Task brief
What is needed is an exact transcription of the line with "#### Updates" and all the lines that follow it in the entries below; add nothing else.
══ Data for this exercise
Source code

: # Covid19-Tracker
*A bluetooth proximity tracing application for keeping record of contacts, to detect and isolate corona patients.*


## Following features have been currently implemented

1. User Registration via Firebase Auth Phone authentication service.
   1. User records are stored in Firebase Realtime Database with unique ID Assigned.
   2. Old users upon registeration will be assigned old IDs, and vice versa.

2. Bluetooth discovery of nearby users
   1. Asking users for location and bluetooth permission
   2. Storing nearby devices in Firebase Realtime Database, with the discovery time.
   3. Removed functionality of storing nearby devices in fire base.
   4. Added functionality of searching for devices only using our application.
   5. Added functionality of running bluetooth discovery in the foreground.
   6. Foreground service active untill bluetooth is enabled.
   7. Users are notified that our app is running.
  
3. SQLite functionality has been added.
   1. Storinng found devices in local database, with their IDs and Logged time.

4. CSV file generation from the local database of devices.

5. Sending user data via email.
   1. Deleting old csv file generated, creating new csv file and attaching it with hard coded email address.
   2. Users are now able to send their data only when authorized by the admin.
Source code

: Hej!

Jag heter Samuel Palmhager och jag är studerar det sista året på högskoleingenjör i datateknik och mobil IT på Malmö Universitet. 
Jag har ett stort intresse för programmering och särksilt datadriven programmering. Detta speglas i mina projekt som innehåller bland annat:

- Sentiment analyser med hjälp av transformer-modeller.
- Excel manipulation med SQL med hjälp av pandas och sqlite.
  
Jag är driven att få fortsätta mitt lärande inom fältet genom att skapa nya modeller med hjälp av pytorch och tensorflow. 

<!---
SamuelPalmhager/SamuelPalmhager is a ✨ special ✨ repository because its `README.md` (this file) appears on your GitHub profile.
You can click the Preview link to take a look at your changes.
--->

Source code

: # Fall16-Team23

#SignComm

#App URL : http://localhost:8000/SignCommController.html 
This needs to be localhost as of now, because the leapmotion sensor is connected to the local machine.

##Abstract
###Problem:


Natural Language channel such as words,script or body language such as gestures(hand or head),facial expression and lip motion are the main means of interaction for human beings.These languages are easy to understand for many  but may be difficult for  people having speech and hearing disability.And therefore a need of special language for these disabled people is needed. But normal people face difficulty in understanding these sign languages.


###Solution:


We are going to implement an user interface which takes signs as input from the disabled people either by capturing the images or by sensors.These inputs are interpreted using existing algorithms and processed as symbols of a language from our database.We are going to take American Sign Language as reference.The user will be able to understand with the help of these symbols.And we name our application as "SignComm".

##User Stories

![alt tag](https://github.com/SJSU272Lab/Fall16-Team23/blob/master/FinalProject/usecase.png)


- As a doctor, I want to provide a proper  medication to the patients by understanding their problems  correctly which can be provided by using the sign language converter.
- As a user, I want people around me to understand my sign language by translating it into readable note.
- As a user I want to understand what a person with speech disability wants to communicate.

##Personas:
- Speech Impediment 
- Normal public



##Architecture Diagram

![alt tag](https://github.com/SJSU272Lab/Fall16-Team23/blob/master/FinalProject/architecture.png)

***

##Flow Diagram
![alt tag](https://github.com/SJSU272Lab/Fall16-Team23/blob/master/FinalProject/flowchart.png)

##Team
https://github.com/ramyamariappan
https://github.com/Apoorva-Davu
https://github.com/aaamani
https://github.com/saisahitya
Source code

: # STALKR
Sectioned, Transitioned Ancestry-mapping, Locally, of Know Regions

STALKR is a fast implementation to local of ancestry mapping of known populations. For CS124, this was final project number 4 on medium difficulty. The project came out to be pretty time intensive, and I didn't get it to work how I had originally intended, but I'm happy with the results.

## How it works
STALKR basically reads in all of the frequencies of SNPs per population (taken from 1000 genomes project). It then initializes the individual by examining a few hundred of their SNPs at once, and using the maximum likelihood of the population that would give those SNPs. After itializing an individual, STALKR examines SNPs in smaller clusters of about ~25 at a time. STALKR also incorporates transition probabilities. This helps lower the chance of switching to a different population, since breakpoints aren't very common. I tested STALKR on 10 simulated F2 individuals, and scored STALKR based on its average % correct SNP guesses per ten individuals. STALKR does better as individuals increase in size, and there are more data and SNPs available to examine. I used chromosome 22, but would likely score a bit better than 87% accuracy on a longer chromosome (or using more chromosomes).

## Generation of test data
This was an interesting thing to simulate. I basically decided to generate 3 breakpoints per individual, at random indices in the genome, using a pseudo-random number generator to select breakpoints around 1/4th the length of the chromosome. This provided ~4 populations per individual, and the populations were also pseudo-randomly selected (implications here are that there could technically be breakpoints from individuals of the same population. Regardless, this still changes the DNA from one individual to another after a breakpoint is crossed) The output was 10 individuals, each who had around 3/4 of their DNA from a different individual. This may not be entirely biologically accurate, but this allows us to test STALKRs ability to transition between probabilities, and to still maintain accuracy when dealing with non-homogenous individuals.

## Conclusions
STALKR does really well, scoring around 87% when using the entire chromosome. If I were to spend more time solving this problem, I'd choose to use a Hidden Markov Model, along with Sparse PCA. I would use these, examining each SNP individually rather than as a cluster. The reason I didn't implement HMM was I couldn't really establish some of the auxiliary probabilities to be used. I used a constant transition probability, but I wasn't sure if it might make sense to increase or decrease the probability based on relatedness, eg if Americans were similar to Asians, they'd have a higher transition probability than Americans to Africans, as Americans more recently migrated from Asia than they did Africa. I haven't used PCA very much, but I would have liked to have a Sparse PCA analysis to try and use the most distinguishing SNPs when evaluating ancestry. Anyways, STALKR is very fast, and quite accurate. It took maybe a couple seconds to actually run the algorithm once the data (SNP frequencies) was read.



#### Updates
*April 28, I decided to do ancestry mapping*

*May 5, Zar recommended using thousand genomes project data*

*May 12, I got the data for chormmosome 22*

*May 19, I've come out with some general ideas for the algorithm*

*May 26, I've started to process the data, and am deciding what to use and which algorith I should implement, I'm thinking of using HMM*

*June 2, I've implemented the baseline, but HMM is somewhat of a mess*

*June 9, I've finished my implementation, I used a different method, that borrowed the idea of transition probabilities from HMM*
════
Answer to this task
#### Updates
*April 28, I decided to do ancestry mapping*

*May 5, Zar recommended using thousand genomes project data*

*May 12, I got the data for chormmosome 22*

*May 19, I've come out with some general ideas for the algorithm*

*May 26, I've started to process the data, and am deciding what to use and which algorith I should implement, I'm thinking of using HMM*

*June 2, I've implemented the baseline, but HMM is somewhat of a mess*

*June 9, I've finished my implementation, I used a different method, that borrowed the idea of transition probabilities from HMM*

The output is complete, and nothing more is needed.